- **WHAT YOU HAVE TO DO**:
Below are some records. Return exactly the lines from the one with "study: Applied Photography" to the one with "Stratil, Pavel Sterec)", and nothing else.

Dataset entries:
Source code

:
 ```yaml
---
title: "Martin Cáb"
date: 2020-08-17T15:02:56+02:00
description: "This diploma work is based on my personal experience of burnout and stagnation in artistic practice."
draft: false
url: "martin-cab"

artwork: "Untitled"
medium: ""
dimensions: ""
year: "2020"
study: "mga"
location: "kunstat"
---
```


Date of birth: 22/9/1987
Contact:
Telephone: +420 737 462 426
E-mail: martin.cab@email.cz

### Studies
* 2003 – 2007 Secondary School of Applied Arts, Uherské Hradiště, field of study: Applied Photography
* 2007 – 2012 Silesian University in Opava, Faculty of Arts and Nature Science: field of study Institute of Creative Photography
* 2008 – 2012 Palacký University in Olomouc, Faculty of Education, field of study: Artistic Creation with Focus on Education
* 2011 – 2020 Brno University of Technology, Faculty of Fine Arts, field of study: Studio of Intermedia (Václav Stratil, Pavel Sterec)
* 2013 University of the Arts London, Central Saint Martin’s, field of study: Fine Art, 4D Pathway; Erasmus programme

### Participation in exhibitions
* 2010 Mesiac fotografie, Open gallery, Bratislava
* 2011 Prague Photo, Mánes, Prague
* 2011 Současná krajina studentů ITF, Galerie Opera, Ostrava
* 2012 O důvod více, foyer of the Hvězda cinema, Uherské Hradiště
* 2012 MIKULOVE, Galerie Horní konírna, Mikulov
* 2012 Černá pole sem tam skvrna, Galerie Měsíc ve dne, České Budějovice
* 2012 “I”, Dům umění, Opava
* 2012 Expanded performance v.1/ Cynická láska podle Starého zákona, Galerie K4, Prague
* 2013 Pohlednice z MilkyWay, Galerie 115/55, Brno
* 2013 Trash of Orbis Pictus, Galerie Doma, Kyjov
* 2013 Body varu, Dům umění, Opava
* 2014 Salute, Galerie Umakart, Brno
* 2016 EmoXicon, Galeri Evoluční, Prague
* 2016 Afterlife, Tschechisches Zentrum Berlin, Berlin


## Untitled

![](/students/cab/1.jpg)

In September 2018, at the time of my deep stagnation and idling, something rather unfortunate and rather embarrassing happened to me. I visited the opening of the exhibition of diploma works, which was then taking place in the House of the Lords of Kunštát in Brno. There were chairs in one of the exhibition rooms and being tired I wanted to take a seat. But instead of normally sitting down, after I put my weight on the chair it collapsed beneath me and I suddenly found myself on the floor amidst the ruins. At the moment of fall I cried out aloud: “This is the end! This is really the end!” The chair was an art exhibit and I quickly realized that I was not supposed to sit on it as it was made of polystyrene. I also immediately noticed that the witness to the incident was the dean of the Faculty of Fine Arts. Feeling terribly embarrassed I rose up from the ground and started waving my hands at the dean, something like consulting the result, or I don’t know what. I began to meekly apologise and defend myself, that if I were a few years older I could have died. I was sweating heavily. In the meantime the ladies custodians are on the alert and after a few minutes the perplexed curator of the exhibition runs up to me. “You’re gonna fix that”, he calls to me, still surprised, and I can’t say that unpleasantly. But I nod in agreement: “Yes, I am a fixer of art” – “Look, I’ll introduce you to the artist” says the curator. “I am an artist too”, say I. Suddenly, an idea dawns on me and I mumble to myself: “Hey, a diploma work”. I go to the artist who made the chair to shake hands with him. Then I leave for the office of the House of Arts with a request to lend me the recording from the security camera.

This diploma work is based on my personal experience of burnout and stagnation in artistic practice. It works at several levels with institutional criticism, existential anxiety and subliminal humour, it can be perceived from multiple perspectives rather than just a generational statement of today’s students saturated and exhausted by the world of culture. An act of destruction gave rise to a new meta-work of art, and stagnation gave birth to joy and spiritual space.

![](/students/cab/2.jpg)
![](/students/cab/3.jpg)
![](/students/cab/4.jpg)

==

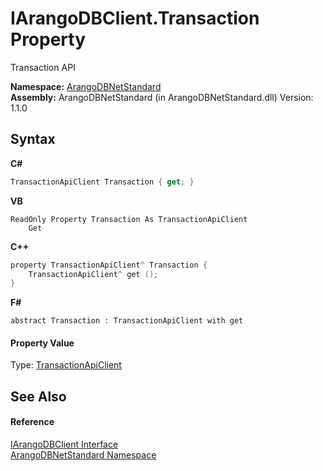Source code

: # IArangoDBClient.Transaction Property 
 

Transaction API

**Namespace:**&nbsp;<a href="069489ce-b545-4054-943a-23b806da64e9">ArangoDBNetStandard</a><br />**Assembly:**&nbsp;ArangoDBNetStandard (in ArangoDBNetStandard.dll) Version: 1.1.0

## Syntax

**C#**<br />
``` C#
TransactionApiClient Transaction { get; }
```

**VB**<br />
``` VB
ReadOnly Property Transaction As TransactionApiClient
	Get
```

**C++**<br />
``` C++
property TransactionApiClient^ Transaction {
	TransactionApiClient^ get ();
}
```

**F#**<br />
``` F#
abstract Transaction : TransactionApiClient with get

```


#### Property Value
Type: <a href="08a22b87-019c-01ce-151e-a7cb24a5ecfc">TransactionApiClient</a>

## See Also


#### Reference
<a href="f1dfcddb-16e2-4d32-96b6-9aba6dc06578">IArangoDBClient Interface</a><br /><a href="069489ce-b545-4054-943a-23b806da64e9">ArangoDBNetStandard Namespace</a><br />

- **EXPECTED OUTPUT**:
* 2003 – 2007 Secondary School of Applied Arts, Uherské Hradiště, field of study: Applied Photography
* 2007 – 2012 Silesian University in Opava, Faculty of Arts and Nature Science: field of study Institute of Creative Photography
* 2008 – 2012 Palacký University in Olomouc, Faculty of Education, field of study: Artistic Creation with Focus on Education
* 2011 – 2020 Brno University of Technology, Faculty of Fine Arts, field of study: Studio of Intermedia (Václav Stratil, Pavel Sterec)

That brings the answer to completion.